Something that annoys me – and when I stop to think it through, disturbs me – is the treatment of love in series. I’ve been reading mysteries recently, three different series, and they all share a common thing: the hero’s love interest doesn’t last long. In one series, the hero is happily married in the beginning, his wife dies of cancer, he takes a lover who is killed, he is sexually attracted to his grad student, he takes a lover who turns out to be the killer (but wrongfully persecuted, natch)… In another series the hard-bitten old cop has run through three wives, before the series even starts, and then in the series has no less than three relationships in five books… in another series the hero is less promiscuous but no less ambivalent to his on-again-off-again lover… While I can understand the need to introduce conflict into each book, I can’t help but think about James Bond, who had a girl in every port, and how that can’t be healthy. While I know there are series out there which have long-running happily married characters, I can’t help but wonder if the frequent break-ups and easy sex in series is a cop-out for the author who feels they need some personal angst to go along with the overarching plot of the books.
I’m not saying to not write sex. Intimacy can be a wonderful thing to read about, although personally I know how tab B fits into slot A and I’d rather let my imagination take over as the bedroom door shuts. But there are bits of scenes that can fit in there – a moment of sheer silliness like tickling your lover, the moment of whispering in the dark that seals a connection – that can be powerful, alluring, and don’t get into the gory details.

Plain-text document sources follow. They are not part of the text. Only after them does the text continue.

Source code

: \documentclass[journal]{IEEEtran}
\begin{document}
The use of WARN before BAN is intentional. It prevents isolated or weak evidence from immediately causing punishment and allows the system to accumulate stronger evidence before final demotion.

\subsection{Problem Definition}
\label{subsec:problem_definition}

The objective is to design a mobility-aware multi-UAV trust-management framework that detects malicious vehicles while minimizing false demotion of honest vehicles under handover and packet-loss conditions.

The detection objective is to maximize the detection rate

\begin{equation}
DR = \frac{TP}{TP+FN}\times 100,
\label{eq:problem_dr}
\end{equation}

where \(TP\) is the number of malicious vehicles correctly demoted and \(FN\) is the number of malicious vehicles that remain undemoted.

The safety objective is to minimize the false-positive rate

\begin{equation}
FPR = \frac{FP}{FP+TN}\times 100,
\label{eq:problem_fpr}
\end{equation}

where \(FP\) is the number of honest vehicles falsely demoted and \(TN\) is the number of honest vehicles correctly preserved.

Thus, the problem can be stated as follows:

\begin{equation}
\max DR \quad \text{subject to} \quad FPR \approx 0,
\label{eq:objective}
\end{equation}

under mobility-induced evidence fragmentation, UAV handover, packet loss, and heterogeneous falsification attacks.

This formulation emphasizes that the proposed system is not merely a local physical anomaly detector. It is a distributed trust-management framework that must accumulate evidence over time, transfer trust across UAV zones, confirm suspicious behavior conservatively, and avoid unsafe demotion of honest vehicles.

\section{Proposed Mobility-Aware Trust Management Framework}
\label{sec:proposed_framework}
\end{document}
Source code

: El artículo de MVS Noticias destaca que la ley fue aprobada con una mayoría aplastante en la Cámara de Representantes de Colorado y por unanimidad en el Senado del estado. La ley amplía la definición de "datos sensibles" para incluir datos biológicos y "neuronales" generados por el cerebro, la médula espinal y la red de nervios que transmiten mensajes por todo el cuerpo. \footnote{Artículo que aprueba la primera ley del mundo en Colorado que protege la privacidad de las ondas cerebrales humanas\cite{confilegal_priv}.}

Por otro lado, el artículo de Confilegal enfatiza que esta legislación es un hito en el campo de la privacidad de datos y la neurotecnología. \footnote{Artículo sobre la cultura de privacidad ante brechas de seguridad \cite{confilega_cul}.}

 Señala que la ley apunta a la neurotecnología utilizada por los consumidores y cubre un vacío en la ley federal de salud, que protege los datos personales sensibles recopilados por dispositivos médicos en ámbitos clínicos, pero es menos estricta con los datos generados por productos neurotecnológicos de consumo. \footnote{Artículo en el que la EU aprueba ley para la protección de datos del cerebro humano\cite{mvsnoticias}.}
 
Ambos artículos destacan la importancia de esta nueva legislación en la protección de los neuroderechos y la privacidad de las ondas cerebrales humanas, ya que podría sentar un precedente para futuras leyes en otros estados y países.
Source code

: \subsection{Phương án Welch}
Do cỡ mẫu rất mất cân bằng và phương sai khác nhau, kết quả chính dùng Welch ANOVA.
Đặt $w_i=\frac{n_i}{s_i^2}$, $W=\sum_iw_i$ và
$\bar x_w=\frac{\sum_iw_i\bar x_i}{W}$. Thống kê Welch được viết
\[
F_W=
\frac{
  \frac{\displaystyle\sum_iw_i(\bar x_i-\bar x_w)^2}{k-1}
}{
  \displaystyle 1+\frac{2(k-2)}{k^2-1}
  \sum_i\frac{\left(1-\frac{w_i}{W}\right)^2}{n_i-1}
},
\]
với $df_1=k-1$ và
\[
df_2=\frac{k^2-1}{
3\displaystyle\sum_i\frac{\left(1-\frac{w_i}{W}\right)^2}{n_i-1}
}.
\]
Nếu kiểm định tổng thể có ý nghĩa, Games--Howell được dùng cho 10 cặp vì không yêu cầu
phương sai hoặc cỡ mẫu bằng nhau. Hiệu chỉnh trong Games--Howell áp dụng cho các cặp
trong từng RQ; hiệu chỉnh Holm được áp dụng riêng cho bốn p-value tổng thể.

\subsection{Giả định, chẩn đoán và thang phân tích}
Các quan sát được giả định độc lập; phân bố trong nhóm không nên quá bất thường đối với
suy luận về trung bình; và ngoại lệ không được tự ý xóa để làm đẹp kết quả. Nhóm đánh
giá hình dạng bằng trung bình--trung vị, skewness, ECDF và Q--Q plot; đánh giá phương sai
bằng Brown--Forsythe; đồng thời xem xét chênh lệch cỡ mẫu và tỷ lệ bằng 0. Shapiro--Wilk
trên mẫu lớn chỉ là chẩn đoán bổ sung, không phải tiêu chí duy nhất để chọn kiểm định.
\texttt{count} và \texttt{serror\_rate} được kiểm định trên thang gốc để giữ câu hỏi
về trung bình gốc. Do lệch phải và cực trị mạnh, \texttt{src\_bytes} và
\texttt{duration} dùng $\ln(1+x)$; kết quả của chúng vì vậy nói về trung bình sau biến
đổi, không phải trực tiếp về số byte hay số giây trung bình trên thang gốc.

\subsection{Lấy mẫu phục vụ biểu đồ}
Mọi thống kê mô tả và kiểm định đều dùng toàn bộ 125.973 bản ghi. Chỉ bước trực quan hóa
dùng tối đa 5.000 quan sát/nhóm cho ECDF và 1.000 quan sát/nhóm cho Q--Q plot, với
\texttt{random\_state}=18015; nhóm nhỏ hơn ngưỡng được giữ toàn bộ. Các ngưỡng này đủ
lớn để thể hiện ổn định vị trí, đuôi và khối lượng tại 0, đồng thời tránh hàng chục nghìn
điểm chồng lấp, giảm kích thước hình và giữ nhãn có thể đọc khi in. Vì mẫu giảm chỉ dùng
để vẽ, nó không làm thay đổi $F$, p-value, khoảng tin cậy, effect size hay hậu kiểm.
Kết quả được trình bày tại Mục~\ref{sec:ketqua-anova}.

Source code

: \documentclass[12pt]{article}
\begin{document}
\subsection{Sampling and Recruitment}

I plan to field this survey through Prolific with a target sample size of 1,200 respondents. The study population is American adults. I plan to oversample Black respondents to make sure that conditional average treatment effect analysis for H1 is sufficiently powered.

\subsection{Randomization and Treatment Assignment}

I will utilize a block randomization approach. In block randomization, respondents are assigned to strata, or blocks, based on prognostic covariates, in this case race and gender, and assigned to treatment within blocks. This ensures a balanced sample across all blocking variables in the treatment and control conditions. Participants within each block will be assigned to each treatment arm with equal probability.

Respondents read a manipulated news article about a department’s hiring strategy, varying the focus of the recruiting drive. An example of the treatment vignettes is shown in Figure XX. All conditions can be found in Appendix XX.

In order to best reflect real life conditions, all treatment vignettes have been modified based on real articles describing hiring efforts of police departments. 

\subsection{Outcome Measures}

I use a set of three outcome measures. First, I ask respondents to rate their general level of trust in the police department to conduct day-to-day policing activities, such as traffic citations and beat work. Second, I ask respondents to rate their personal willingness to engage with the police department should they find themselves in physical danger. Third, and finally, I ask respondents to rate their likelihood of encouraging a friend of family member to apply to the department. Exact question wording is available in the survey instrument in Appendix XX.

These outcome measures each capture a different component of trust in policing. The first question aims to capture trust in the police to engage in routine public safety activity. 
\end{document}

Eros, Philos, and Agape all are part of the ideal romantic relationship, I was taught.
In a book, as in life, we need more than love. But love can add a dimension to our characters that was missing, can flesh out a story into something beautiful. Love can be filial, can be passionate, can be the lifeline you throw your hero, or the string that draws him into deeper trouble trying to help his loved one. If we’re going to play marionettes, let’s make them dance, not just fuck. Dum vivamus, vivamus!
I asked in a couple of places for a list of love stories that people connected with. What books, other than straight romance titles, did people like to read as love stories? The response was huge, and I’ve put that list over at my blog, for those of you in search of a good love story. More than one person commented that they love a book about deep sacrificial love. And I think that’s a good use of the word love!